| Task details |
The following data needs to be repeated exactly, with all images excluded.

| Listed records |
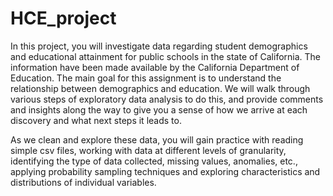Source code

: # HCE_project

In this project, you will investigate data regarding student demographics and educational attainment for public schools in the state of California. The information have been made available by the California Department of Education. The main goal for this assignment is to understand the relationship between demographics and education. We will walk through various steps of exploratory data analysis to do this, and provide comments and insights along the way to give you a sense of how we arrive at each discovery and what next steps it leads to.

As we clean and explore these data, you will gain practice with reading simple csv files, working with data at different levels of granularity, identifying the type of data collected, missing values, anomalies, etc., applying probability sampling techniques and exploring characteristics and distributions of individual variables.

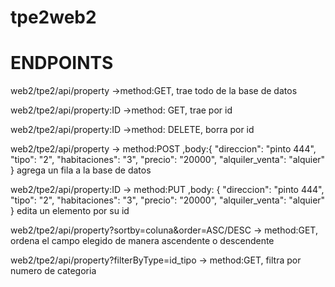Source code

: # tpe2web2
<h1>ENDPOINTS</h1>
<p> web2/tpe2/api/property ->method:GET, trae todo de la base de datos </p>
<p> web2/tpe2/api/property:ID ->method: GET, trae por id </p>
<p> web2/tpe2/api/property:ID ->method: DELETE, borra por id </p>
<p> web2/tpe2/api/property -> method:POST ,body:{
        "direccion": "pinto 444",
        "tipo": "2",
        "habitaciones": "3",
        "precio": "20000",
        "alquiler_venta": "alquier"
    } agrega un fila a la base de datos </p>
<p> web2/tpe2/api/property:ID -> method:PUT ,body:   {
        "direccion": "pinto 444",
        "tipo": "2",
        "habitaciones": "3",
        "precio": "20000",
        "alquiler_venta": "alquier"
    } edita un elemento por su id </p>
<p> web2/tpe2/api/property?sortby=coluna&order=ASC/DESC -> method:GET, ordena el campo elegido de manera ascendente o descendente </p>
<p> web2/tpe2/api/property?filterByType=id_tipo -> method:GET, filtra por numero de categoria </p>
  

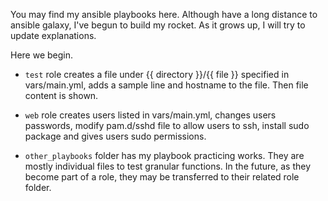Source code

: You may find my ansible playbooks here. Although have a long distance to ansible galaxy, I've begun to build my rocket. As it grows up, I will try to update explanations.

Here we begin.

- `test` role creates a file under {{ directory }}/{{ file }} specified in vars/main.yml, adds a sample line and hostname to the file. Then file content is shown.

- `web` role creates users listed in vars/main.yml, changes users passwords, modify pam.d/sshd file to allow users to ssh, install sudo package and gives users sudo permissions.

- `other_playbooks` folder has my playbook practicing works. They are mostly individual files to test granular functions. In the future, as they become part of a role, they may be transferred to their related role folder.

| Response area |
Source code

: # HCE_project

In this project, you will investigate data regarding student demographics and educational attainment for public schools in the state of California. The information have been made available by the California Department of Education. The main goal for this assignment is to understand the relationship between demographics and education. We will walk through various steps of exploratory data analysis to do this, and provide comments and insights along the way to give you a sense of how we arrive at each discovery and what next steps it leads to.

As we clean and explore these data, you will gain practice with reading simple csv files, working with data at different levels of granularity, identifying the type of data collected, missing values, anomalies, etc., applying probability sampling techniques and exploring characteristics and distributions of individual variables.

Source code

: # tpe2web2
<h1>ENDPOINTS</h1>
<p> web2/tpe2/api/property ->method:GET, trae todo de la base de datos </p>
<p> web2/tpe2/api/property:ID ->method: GET, trae por id </p>
<p> web2/tpe2/api/property:ID ->method: DELETE, borra por id </p>
<p> web2/tpe2/api/property -> method:POST ,body:{
        "direccion": "pinto 444",
        "tipo": "2",
        "habitaciones": "3",
        "precio": "20000",
        "alquiler_venta": "alquier"
    } agrega un fila a la base de datos </p>
<p> web2/tpe2/api/property:ID -> method:PUT ,body:   {
        "direccion": "pinto 444",
        "tipo": "2",
        "habitaciones": "3",
        "precio": "20000",
        "alquiler_venta": "alquier"
    } edita un elemento por su id </p>
<p> web2/tpe2/api/property?sortby=coluna&order=ASC/DESC -> method:GET, ordena el campo elegido de manera ascendente o descendente </p>
<p> web2/tpe2/api/property?filterByType=id_tipo -> method:GET, filtra por numero de categoria </p>
  

Source code

: You may find my ansible playbooks here. Although have a long distance to ansible galaxy, I've begun to build my rocket. As it grows up, I will try to update explanations.

Here we begin.

- `test` role creates a file under {{ directory }}/{{ file }} specified in vars/main.yml, adds a sample line and hostname to the file. Then file content is shown.

- `web` role creates users listed in vars/main.yml, changes users passwords, modify pam.d/sshd file to allow users to ssh, install sudo package and gives users sudo permissions.

- `other_playbooks` folder has my playbook practicing works. They are mostly individual files to test granular functions. In the future, as they become part of a role, they may be transferred to their related role folder.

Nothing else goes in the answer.